El Casino pertenecía a la Société des Bains de Mer, el 70% de la cual pertenece al estado monegasco, que también gestiona la mayoría de los hoteles y restaurantes de lujo del Principado. La maquinaria más hábil de Europa para ganar dinero se ponía en marcha, aunque durante algunos años la aristocracia y los ricos de Europa no se sintieron atraídos por el nuevo reclamo de ocio que se inauguraba en la Roca. La idea era buena, pero en la práctica algo fallaba.
Entonces Carlos III, aconsejado por su madre Carolina, contrató en 1863 los servicios de François Blanc, un tipo famoso en toda Europa por haber sido el creador de casinos de éxito en Alemania, como los de Hamburgo o Baden Baden. Blanc llevó a Montecarlo su nuevo
modelo de ruleta europea, que incluye también el cero, a diferencia de la que al parecer fue inventada por el genial matemático Pascal casi doscientos años antes.

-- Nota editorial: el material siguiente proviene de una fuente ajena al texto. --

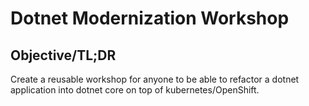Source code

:# Dotnet Modernization Workshop

## Objective/TL;DR

Create a reusable workshop for anyone to be able to refactor a dotnet application into dotnet core on top of kubernetes/OpenShift.


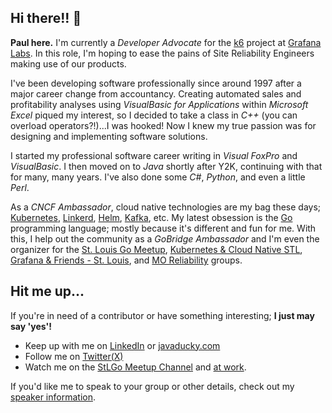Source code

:## Hi there!! 👋

**Paul here.**  I'm currently a _Developer Advocate_ for the [k6](https://k6.io/) project at [Grafana Labs](https://grafana.com/). In this role, I'm hoping to ease the pains of Site Reliability Engineers making use of our products. 

I've been developing software professionally since around 1997 after a major career change from accountancy.  Creating automated sales and profitability analyses using _VisualBasic for Applications_ within _Microsoft Excel_ piqued my interest, so I decided to take a class in _C++_ (you can overload operators?!)...I was hooked!  Now I knew my true passion was for designing and implementing software solutions.

I started my professional software career writing in _Visual FoxPro_ and _VisualBasic_.  I then moved on to _Java_ shortly after Y2K, continuing with that for many, many years.  I've also done some _C#_, _Python_, and even a little _Perl_. 

As a _CNCF Ambassador_, cloud native technologies are my bag these days; [Kubernetes](https://kubernetes.io/), [Linkerd](https://linkerd.io/), [Helm](https://helm.sh/), [Kafka](https://kafka.apache.org/), etc.  My latest obsession is the [Go](https://golang.org/) programming language; mostly because it's different and fun for me.  With this, I help out the community as a _GoBridge Ambassador_ and I'm even the organizer for the [St. Louis Go Meetup](https://www.meetup.com/StL-Go/), [Kubernetes & Cloud Native STL](https://community.cncf.io/saint-louis/), [Grafana & Friends - St. Louis](https://www.meetup.com/grafana-friends-st-louis-meetup-group/), and [MO Reliability](https://www.meetup.com/mo-reliability/)  groups.

## Hit me up...
If you're in need of a contributor or have something interesting; **I just may say 'yes'!**

* Keep up with me on [LinkedIn](https://www.linkedin.com/in/pabalogh/) or [javaducky.com](https://javaducky.com/)
* Follow me on [Twitter(X)](https://twitter.com/javaducky)
* Watch me on the [StLGo Meetup Channel](https://www.youtube.com/@stlgomeetup) and [at work](https://www.youtube.com/playlist?list=PLnriz8c41SmSmu__2YUb1qh7HlFRLpcvi).

If you'd like me to speak to your group or other details, check out my [speaker information](speaker/).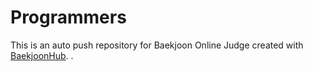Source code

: # Programmers
This is an auto push repository for Baekjoon Online Judge created with [BaekjoonHub](https://github.com/BaekjoonHub/BaekjoonHub).
.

El espléndido Casino de estilo ecléctico se inauguró en 1863 y está firmado por Charles Garnier, el arquitecto de la ópera de París. Su gran escalinata de mármol, sus arañas de cristal y sus salas decoradas con todo lujo y minuciosidad colocaban a Mónaco definitivamente en el punto de mira de todos los jugadores de Europa.
Blanc se había hecho famoso con la ruleta, un juego que le había encumbrado. Se había hecho multimillonario, pero también tenía la mala imagen de personaje con pocos escrúpulos. Lo cierto es que este individuo no era el culpable de que la gente se jugara las pestañas en el Casino y luego se pegara un tiro por haber arruinado su vida y la de su familia, pero al final cargaba con esta aureola de tipo amoral y ambicioso. Incluso cuando se abrió el Casino, Blanc hizo que se prohibiera la venta de armas en el Principado. Los ludópatas empezaron entonces a quitarse la vida arrojándose al mar desde el acantilado.
El Casino, que tenía estrictas pautas de cortesía y buenas maneras, lanzó a Montecarlo a la fama internacional. El Principado se convirtió en un país tan rico que el soberano decidió en 1869 suprimir los impuestos a los monegascos, un privilegio que perdura.
El príncipe Alberto I sucedió a su padre en 1889. Su reinado, hasta 1922, fue la confirmación de esta nueva era de prosperidad económica. Fundó el famoso Museo Oceanográfico, tan alabado por los estudiosos marinos de todo el mundo, como Jacques-Yves Cousteau, que incluso fue nombrado por el príncipe Rainiero director de este instituto en 1957. Creó también el Museo de Antropología Prehistórica y fue el impulsor del exquisito Jardín Exótico.
Era un hombre de progreso ligado a las artes y a las ciencias y abierto a la
modernidad, que recibió con los brazos abiertos al famoso aeronauta brasileño Santos Dumont, de visita en Montecarlo para experimentar con sus globos dirigibles en el cielo de la Roca.
Pacifista convencido, Alberto I fue el fundador del Instituto Internacional de la Paz y precursor de la Sociedad de Naciones, la antecesora de la ONU.
Este hombre, partidario de leyes justas y de que se aplicaran de forma honesta, fue junto con Émile Zola y Clemenceau un ardiente defensor del capitán Dreyfus, víctima de un terrible juicio político. En el fondo le juzgaban sólo por el hecho de ser judío. La tremenda arbitrariedad del proceso dividió a la sociedad francesa.
Rainiero III heredó las mejores cualidades de este bisabuelo singular.